Are you ready for some cajun? Dominating one end of the new Mission Farms development, a trendy mix of resturants, fun stores, and good food, is a transplant from Saint Joe: Boudreaux’s Louisiana Seafood. When my wife and I went to Boudreaux’s, I have to admit that I was not in the mood for cajun; we had tried to go to Blue Koi, but they were busy. Then wife made the decision that we were going to eat a Boudreaux’s…and I owe her one.
Boudreaux’s has a typical cajun menu: gumbo, po boys, and broiled or fried shrimp, fish, oysters, and clams. To this, Boudreaux’s adds foods not typically associated with cajun food (spin dip) or traditional food reimagined (grilled chicken po boy smothered in cheese.) Even better, Boudreaux’s has a huge bar complete with a variety of specialty drinks.
My wife and I started with a chunky, vegetable laden spin dip which was accompanied by toasted bread. There was almost a fist fight over who got to lick the bowl. Next, I had to sample some of their gumbo. They serve a deep, mohagony brown seafood gumbo that took me back to New Orleans. If you have not had authentic gumbo, go to Boudreaux’s. If I had any complaints about the gumbo, it would be that there was too much seafood and not enough of that wonderful broth.
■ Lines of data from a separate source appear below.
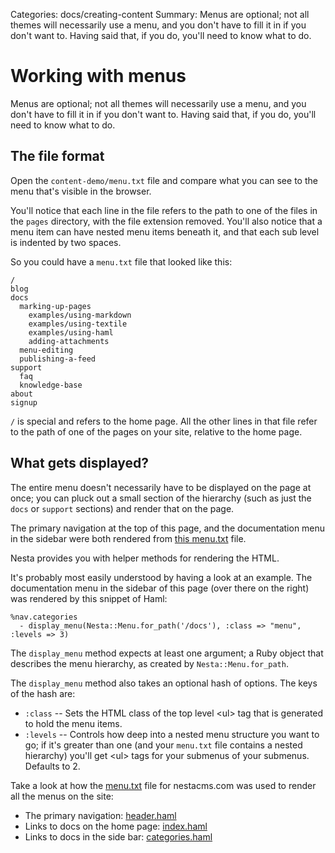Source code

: Categories: docs/creating-content
Summary: Menus are optional; not all themes will necessarily use a menu, and you don't have to fill it in if you don't want to. Having said that, if you do, you'll need to know what to do.

# Working with menus

Menus are optional; not all themes will necessarily use a menu, and you
don't have to fill it in if you don't want to. Having said that, if you
do, you'll need to know what to do.

## The file format

Open the `content-demo/menu.txt` file and compare what you can see to
the menu that's visible in the browser.

You'll notice that each line in the file refers to the path to one of
the files in the `pages` directory, with the file extension removed.
You'll also notice that a menu item can have nested menu items beneath
it, and that each sub level is indented by two spaces.

So you could have a `menu.txt` file that looked like this:

    /
    blog
    docs
      marking-up-pages
        examples/using-markdown
        examples/using-textile
        examples/using-haml
        adding-attachments
      menu-editing
      publishing-a-feed
    support
      faq
      knowledge-base
    about
    signup

`/` is special and refers to the home page. All the other lines in that
file refer to the path of one of the pages on your site, relative to the
home page.

## What gets displayed?

The entire menu doesn't necessarily have to be displayed on the page at
once; you can pluck out a small section of the hierarchy (such as just
the `docs` or `support` sections) and render that on the page.

The primary navigation at the top of this page, and the documentation
menu in the sidebar were both rendered from [this menu.txt][menu.txt] file.

[menu.txt]: https://github.com/gma/nestacms.com/blob/master/content/menu.txt

Nesta provides you with helper methods for rendering the HTML.

It's probably most easily understood by having a look at an example. The
documentation menu in the sidebar of this page (over there on the right)
was rendered by this snippet of Haml:

    %nav.categories
      - display_menu(Nesta::Menu.for_path('/docs'), :class => "menu", :levels => 3)

The `display_menu` method expects at least one argument; a Ruby object
that describes the menu hierarchy, as created by `Nesta::Menu.for_path`.

The `display_menu` method also takes an optional hash of options. The
keys of the hash are:

- `:class` -- Sets the HTML class of the top level &lt;ul&gt; tag
  that is generated to hold the menu items.
- `:levels` -- Controls how deep into a nested menu structure you want
  to go; if it's greater than one (and your `menu.txt` file contains
  a nested hierarchy) you'll get &lt;ul&gt; tags for your submenus of your
  submenus. Defaults to 2.

Take a look at how the [menu.txt][menu.txt] file for nestacms.com was
used to render all the menus on the site:

- The primary navigation: [header.haml](https://github.com/gma/nestacms.com/blob/master/views/header.haml)
- Links to docs on the home page: [index.haml](https://github.com/gma/nestacms.com/blob/master/content/pages/index.haml)
- Links to docs in the side bar: [categories.haml](https://github.com/gma/nestacms.com/blob/master/views/categories.haml)
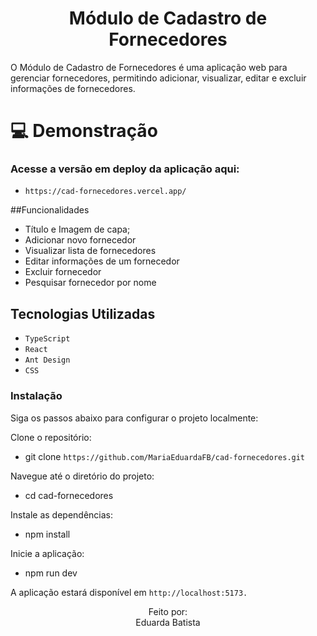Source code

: <h1 align="center"> Módulo de Cadastro de Fornecedores </h1>
O Módulo de Cadastro de Fornecedores é uma aplicação web para gerenciar fornecedores, permitindo adicionar, visualizar, editar e excluir informações de fornecedores.

#  💻 Demonstração 
### Acesse a versão em deploy da aplicação aqui:
* `https://cad-fornecedores.vercel.app/`
  
##Funcionalidades
- Título e Imagem de capa;
- Adicionar novo fornecedor
- Visualizar lista de fornecedores
- Editar informações de um fornecedor
- Excluir fornecedor
- Pesquisar fornecedor por nome
  
## Tecnologias Utilizadas
- `TypeScript`
- `React`
- `Ant Design`
- `CSS`
  
### Instalação

Siga os passos abaixo para configurar o projeto localmente:

Clone o repositório:

- git clone `https://github.com/MariaEduardaFB/cad-fornecedores.git`

Navegue até o diretório do projeto: 

- cd cad-fornecedores
 
Instale as dependências:

- npm install

Inicie a aplicação:

- npm run dev

A aplicação estará disponível em `http://localhost:5173.`

<p align='center'>Feito por:<br>
Eduarda Batista</p>

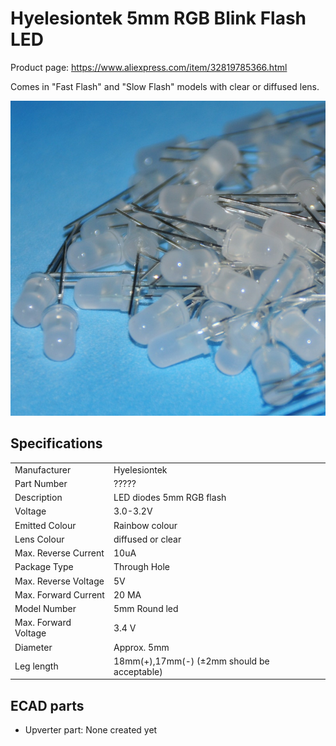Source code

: Hyelesiontek 5mm RGB Blink Flash LED
====================================

Product page: <https://www.aliexpress.com/item/32819785366.html>

Comes in "Fast Flash" and "Slow Flash" models with clear or diffused lens.

<img src="Hyelesiontek 5mm RGB Blink Flash LED.jpg"/>

Specifications
--------------

|                           |                              |
| ------------------------- | ---------------------------- |
| Manufacturer              | Hyelesiontek                 |
| Part Number               | ?????                        |
| Description               | LED diodes 5mm RGB flash     |
| Voltage                   | 3.0-3.2V                     |
| Emitted Colour            | Rainbow colour               |
| Lens Colour               | diffused or clear            |
| Max. Reverse Current      | 10uA                         |
| Package Type              | Through Hole                 |
| Max. Reverse Voltage      | 5V                           |
| Max. Forward Current      | 20 MA                        |
| Model Number              | 5mm Round led                |
| Max. Forward Voltage      | 3.4 V                        |
| Diameter                  | Approx. 5mm                  |
| Leg length                | 18mm(+),17mm(-) (±2mm should be acceptable) |

ECAD parts
----------

* Upverter part: None created yet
For dinner, I went with the incredibly friendly and helpful waitress’ recommendation and tried the broiled seafood platter (an assortment of the above mentioned seafood) which was executed well and enlivened with a tangy, creamy tartar sauce. My wife ordered the massive smothered chicken po boy, a foot long sandwich overflowing with grilled chicken, cheese, and onions. She could not stop singing its praises.
All in all, my palate left completely satisfied. It was my wallet the felt a little hurt. A drink, a tea, two dinners, a kid’s meal, dessert, and an appetizer set us back $90 after tip. That price tag makes Boudreaux’s a sometimes restaurant, which is too bad, because it was a great place to eat.